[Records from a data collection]
____________

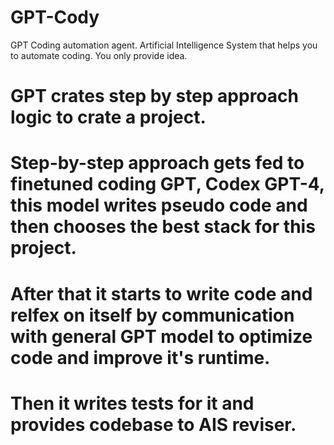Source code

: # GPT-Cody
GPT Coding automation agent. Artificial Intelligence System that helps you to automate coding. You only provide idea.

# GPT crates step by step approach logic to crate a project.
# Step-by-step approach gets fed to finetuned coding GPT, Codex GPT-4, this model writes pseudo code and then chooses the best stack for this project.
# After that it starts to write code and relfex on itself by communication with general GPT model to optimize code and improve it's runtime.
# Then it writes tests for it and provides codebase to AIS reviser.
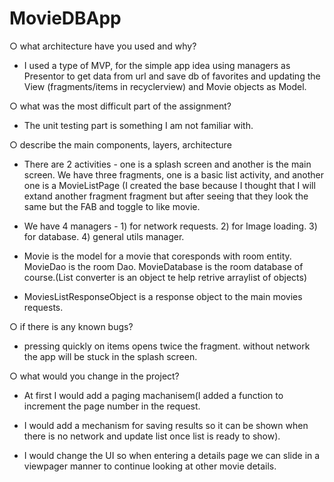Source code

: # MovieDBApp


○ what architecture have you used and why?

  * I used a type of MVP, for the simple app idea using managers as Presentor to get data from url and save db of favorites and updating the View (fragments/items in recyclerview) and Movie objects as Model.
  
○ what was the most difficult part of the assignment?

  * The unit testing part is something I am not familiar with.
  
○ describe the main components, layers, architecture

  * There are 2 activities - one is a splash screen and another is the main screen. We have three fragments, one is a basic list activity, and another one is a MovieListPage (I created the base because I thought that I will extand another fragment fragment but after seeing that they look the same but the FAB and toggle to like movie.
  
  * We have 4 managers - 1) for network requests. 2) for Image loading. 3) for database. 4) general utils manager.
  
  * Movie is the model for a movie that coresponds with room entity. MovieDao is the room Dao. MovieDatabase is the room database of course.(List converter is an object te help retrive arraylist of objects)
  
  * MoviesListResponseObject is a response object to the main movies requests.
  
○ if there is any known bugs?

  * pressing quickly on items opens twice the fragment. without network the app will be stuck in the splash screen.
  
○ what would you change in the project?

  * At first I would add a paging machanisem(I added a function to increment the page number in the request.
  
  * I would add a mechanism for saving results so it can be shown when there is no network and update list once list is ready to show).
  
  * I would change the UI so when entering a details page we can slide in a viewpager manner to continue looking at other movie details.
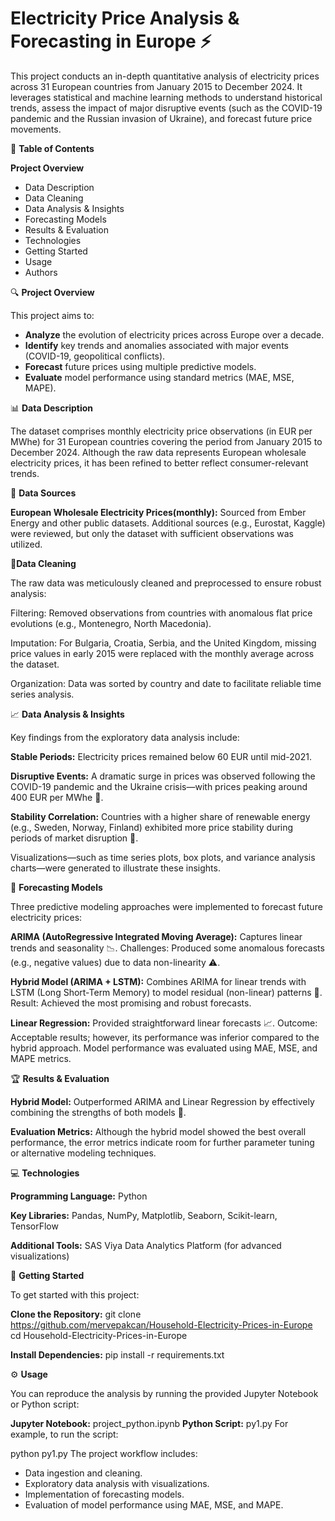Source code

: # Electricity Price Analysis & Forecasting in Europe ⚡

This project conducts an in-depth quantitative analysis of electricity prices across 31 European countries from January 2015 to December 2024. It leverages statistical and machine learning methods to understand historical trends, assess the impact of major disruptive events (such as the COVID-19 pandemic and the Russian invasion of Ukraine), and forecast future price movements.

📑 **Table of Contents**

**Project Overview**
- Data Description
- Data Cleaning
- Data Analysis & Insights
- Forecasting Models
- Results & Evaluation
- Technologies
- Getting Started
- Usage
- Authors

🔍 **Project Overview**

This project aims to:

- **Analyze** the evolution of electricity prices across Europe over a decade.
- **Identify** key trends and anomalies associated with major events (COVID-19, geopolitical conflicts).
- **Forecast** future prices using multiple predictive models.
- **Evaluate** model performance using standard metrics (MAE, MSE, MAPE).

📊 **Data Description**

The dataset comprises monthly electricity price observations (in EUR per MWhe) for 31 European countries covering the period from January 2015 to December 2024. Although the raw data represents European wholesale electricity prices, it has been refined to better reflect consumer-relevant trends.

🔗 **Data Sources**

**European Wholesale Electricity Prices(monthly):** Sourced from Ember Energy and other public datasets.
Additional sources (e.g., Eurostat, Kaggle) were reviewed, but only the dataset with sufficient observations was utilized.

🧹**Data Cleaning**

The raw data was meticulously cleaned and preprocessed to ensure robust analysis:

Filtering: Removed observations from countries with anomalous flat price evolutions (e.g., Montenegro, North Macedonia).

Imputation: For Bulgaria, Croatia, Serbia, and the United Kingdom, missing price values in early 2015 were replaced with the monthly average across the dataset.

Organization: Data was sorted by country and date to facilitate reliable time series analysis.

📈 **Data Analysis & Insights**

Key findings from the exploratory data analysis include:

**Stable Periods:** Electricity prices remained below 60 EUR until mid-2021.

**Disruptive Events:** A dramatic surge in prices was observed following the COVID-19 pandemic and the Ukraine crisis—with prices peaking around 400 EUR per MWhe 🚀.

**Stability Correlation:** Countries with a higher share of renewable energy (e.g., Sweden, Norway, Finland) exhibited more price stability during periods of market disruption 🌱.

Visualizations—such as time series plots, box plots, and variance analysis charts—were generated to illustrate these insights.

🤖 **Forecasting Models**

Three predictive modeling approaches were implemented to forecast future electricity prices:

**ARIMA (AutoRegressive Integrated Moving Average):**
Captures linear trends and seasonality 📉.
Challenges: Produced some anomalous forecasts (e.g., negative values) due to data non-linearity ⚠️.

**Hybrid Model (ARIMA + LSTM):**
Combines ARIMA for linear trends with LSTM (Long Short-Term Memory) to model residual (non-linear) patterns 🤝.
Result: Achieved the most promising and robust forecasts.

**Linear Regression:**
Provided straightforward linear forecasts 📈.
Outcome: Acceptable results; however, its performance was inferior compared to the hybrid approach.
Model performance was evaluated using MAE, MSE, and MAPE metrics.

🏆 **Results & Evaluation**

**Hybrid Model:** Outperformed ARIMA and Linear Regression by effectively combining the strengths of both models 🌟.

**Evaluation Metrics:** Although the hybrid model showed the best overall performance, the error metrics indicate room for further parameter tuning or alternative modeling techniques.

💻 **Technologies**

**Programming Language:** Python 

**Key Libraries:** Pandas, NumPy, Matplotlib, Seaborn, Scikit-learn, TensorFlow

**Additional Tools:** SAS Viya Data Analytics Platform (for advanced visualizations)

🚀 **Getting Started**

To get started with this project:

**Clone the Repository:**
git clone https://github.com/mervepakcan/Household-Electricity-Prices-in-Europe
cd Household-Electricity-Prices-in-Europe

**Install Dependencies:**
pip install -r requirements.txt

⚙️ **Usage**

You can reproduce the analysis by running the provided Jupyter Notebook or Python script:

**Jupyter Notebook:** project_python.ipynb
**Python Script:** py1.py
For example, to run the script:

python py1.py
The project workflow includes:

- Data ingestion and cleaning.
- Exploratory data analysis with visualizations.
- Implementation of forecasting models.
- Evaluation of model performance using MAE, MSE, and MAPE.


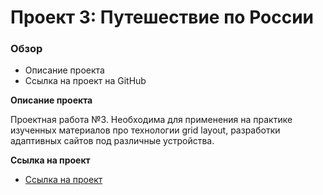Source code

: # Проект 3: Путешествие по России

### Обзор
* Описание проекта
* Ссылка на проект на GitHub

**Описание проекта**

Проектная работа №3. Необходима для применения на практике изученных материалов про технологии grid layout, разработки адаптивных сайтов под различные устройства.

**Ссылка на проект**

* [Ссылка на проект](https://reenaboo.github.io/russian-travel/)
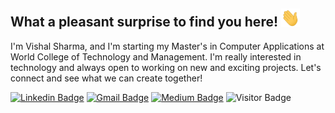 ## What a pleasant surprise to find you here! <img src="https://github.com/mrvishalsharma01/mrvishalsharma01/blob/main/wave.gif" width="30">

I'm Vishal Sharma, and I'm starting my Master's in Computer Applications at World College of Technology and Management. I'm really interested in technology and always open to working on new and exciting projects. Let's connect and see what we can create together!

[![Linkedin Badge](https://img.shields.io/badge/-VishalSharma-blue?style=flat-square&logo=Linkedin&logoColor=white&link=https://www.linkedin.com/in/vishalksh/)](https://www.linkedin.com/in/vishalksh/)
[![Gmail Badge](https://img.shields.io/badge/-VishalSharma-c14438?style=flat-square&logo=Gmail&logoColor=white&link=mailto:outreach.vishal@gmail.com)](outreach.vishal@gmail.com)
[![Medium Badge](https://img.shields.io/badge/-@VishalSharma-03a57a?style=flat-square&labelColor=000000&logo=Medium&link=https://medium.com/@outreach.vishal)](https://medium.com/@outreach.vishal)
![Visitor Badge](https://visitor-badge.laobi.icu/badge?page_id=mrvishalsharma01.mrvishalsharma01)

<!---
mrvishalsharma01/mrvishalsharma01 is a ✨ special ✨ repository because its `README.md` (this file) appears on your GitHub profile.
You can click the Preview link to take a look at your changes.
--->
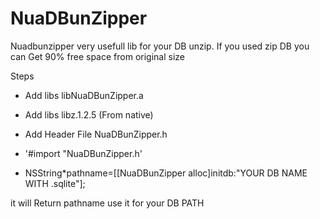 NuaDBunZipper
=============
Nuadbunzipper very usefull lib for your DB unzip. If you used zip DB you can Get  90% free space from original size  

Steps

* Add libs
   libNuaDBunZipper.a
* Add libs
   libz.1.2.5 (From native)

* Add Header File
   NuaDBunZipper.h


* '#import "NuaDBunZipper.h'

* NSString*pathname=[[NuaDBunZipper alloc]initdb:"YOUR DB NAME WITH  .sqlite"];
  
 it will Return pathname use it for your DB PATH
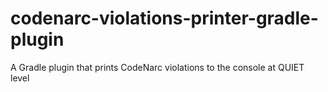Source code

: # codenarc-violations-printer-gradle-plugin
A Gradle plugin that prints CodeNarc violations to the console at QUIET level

____________

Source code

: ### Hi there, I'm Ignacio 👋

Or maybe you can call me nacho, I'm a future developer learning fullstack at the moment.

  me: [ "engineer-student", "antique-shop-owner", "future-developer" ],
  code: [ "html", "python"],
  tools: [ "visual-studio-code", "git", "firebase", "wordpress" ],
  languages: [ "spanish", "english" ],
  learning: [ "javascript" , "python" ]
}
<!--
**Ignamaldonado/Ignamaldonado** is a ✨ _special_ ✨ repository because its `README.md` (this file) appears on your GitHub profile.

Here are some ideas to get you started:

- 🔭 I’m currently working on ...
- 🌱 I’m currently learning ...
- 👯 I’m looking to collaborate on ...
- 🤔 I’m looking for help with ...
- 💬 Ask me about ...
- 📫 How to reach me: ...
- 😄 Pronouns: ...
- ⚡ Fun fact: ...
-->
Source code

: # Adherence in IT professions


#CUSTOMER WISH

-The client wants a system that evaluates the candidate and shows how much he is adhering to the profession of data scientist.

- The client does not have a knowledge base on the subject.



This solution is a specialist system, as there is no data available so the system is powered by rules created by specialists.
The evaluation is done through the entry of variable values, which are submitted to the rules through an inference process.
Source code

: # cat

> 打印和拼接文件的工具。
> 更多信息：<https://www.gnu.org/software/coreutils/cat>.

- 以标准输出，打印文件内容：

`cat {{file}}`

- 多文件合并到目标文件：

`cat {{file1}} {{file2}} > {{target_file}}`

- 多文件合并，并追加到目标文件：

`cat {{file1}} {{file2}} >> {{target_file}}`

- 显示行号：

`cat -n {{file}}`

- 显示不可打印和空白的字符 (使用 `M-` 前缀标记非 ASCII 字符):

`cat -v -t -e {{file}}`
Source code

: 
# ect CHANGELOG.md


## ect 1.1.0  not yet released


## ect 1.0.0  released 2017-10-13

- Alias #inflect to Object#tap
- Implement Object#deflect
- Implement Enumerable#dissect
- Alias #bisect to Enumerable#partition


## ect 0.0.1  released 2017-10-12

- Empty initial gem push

____________

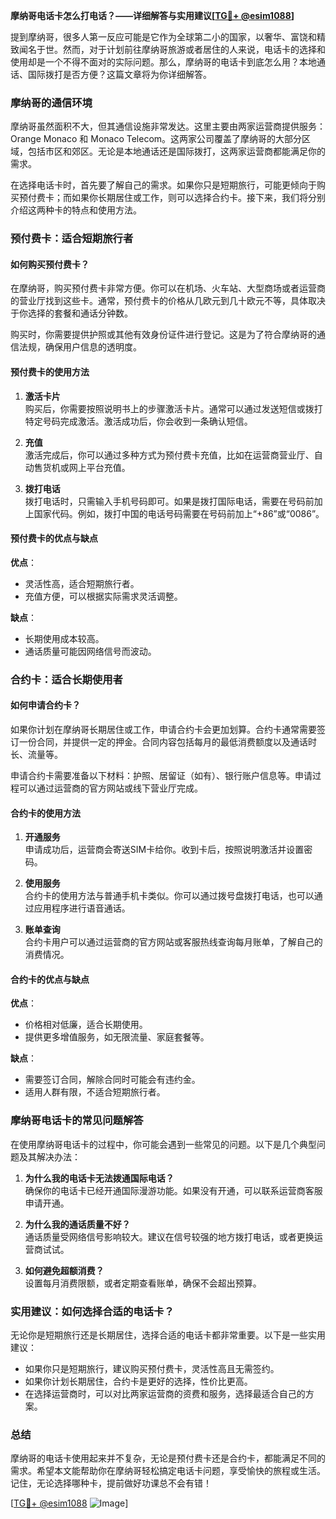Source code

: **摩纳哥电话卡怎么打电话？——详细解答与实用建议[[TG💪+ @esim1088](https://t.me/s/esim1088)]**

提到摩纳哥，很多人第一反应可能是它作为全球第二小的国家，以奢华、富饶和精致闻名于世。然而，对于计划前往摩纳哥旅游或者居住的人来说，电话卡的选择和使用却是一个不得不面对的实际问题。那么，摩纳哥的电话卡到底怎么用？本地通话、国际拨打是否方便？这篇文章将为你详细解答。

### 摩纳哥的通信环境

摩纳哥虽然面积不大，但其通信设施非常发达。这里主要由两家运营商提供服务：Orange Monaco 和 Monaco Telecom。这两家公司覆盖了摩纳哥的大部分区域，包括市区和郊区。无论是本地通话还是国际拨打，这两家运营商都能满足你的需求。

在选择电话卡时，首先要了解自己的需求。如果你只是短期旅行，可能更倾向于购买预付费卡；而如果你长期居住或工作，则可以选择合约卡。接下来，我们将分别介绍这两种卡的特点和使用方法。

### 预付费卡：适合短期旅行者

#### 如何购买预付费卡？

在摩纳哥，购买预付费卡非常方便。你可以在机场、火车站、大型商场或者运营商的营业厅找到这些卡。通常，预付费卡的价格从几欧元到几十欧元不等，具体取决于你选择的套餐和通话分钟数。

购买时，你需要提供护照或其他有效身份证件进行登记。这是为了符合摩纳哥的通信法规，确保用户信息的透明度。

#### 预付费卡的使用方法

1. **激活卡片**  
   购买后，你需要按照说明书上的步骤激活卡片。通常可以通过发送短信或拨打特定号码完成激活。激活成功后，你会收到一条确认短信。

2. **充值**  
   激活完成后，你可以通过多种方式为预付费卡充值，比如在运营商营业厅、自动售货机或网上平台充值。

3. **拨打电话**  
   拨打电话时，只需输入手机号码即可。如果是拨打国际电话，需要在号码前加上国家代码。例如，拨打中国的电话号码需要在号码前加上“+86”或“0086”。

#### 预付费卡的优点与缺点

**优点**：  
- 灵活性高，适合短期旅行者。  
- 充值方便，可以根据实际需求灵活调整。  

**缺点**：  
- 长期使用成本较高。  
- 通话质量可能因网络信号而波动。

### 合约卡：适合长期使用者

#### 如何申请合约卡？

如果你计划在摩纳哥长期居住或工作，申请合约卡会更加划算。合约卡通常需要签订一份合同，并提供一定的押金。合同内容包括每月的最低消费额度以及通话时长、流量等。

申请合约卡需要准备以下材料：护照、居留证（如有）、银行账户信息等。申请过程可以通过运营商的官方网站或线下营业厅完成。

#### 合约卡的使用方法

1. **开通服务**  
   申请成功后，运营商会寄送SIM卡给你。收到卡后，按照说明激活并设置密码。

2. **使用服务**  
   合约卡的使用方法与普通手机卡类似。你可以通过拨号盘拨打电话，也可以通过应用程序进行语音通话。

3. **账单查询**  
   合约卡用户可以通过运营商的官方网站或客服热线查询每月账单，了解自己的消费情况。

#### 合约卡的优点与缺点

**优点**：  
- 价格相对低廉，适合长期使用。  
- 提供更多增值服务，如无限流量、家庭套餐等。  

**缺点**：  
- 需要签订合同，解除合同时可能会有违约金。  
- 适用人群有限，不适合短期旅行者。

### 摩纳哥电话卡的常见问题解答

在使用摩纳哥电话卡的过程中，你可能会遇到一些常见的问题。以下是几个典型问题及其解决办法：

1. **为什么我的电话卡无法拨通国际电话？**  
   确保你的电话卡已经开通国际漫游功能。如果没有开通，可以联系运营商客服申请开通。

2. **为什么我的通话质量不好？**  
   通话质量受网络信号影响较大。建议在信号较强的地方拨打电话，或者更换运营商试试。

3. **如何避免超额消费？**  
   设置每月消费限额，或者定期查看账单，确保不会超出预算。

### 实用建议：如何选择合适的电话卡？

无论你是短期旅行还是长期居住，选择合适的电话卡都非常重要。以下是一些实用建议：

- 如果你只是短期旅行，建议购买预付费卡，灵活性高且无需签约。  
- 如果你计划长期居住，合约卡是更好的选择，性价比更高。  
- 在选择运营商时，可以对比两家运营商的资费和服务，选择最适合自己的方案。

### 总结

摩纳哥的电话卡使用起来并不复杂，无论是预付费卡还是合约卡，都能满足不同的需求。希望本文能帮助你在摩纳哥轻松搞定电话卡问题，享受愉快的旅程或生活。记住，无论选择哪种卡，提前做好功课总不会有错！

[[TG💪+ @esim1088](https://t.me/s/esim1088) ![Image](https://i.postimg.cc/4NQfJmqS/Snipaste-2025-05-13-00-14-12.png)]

____________

• WHAT YOU HAVE TO DO
From the records above, quote only the lines running from the line with "## ect 0.0.1" to the line with "- Empty initial gem push", both lines included.

• TASK ANSWER
## ect 0.0.1  released 2017-10-12

- Empty initial gem push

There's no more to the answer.